-- Excerpted records follows --
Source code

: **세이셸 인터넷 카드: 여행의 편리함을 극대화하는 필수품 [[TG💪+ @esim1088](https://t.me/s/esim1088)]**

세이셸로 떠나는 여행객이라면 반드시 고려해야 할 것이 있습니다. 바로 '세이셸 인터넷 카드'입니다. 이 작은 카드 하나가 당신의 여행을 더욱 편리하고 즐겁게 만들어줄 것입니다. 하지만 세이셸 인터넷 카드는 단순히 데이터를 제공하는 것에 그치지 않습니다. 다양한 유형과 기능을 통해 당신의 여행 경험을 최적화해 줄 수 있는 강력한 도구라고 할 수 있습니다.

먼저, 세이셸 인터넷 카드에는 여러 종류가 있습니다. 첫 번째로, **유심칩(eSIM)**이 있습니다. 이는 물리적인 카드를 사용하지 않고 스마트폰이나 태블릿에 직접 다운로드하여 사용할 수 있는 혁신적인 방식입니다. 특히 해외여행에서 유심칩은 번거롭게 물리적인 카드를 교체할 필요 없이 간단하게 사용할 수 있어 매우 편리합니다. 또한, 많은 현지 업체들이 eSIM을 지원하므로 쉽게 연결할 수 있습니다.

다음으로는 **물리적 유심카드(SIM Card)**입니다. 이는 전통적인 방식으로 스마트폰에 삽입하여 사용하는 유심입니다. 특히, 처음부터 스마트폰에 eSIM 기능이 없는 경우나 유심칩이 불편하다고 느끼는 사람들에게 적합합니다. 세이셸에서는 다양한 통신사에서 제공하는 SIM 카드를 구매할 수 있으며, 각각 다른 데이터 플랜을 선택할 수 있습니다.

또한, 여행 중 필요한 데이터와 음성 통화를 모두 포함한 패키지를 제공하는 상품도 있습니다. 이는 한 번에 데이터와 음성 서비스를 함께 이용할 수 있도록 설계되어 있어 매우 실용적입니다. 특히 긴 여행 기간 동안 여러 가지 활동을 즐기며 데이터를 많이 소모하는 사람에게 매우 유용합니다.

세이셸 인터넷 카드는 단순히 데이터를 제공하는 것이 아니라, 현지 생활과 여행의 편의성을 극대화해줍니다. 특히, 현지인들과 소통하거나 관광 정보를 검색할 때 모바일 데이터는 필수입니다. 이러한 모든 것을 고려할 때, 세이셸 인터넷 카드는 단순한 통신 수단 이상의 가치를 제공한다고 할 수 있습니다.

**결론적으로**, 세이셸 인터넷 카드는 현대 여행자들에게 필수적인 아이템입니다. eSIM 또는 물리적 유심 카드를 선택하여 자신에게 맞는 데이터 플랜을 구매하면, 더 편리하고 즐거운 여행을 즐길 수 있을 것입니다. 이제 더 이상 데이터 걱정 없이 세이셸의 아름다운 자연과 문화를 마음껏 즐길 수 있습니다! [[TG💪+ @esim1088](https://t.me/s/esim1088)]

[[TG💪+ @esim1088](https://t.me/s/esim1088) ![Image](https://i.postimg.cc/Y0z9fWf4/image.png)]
-- Excerpted records concluded --
The task: Output the entire listing precisely as it stands.

Task solution:
Source code

: **세이셸 인터넷 카드: 여행의 편리함을 극대화하는 필수품 [[TG💪+ @esim1088](https://t.me/s/esim1088)]**

세이셸로 떠나는 여행객이라면 반드시 고려해야 할 것이 있습니다. 바로 '세이셸 인터넷 카드'입니다. 이 작은 카드 하나가 당신의 여행을 더욱 편리하고 즐겁게 만들어줄 것입니다. 하지만 세이셸 인터넷 카드는 단순히 데이터를 제공하는 것에 그치지 않습니다. 다양한 유형과 기능을 통해 당신의 여행 경험을 최적화해 줄 수 있는 강력한 도구라고 할 수 있습니다.

먼저, 세이셸 인터넷 카드에는 여러 종류가 있습니다. 첫 번째로, **유심칩(eSIM)**이 있습니다. 이는 물리적인 카드를 사용하지 않고 스마트폰이나 태블릿에 직접 다운로드하여 사용할 수 있는 혁신적인 방식입니다. 특히 해외여행에서 유심칩은 번거롭게 물리적인 카드를 교체할 필요 없이 간단하게 사용할 수 있어 매우 편리합니다. 또한, 많은 현지 업체들이 eSIM을 지원하므로 쉽게 연결할 수 있습니다.

다음으로는 **물리적 유심카드(SIM Card)**입니다. 이는 전통적인 방식으로 스마트폰에 삽입하여 사용하는 유심입니다. 특히, 처음부터 스마트폰에 eSIM 기능이 없는 경우나 유심칩이 불편하다고 느끼는 사람들에게 적합합니다. 세이셸에서는 다양한 통신사에서 제공하는 SIM 카드를 구매할 수 있으며, 각각 다른 데이터 플랜을 선택할 수 있습니다.

또한, 여행 중 필요한 데이터와 음성 통화를 모두 포함한 패키지를 제공하는 상품도 있습니다. 이는 한 번에 데이터와 음성 서비스를 함께 이용할 수 있도록 설계되어 있어 매우 실용적입니다. 특히 긴 여행 기간 동안 여러 가지 활동을 즐기며 데이터를 많이 소모하는 사람에게 매우 유용합니다.

세이셸 인터넷 카드는 단순히 데이터를 제공하는 것이 아니라, 현지 생활과 여행의 편의성을 극대화해줍니다. 특히, 현지인들과 소통하거나 관광 정보를 검색할 때 모바일 데이터는 필수입니다. 이러한 모든 것을 고려할 때, 세이셸 인터넷 카드는 단순한 통신 수단 이상의 가치를 제공한다고 할 수 있습니다.

**결론적으로**, 세이셸 인터넷 카드는 현대 여행자들에게 필수적인 아이템입니다. eSIM 또는 물리적 유심 카드를 선택하여 자신에게 맞는 데이터 플랜을 구매하면, 더 편리하고 즐거운 여행을 즐길 수 있을 것입니다. 이제 더 이상 데이터 걱정 없이 세이셸의 아름다운 자연과 문화를 마음껏 즐길 수 있습니다! [[TG💪+ @esim1088](https://t.me/s/esim1088)]

[[TG💪+ @esim1088](https://t.me/s/esim1088) ![Image](https://i.postimg.cc/Y0z9fWf4/image.png)]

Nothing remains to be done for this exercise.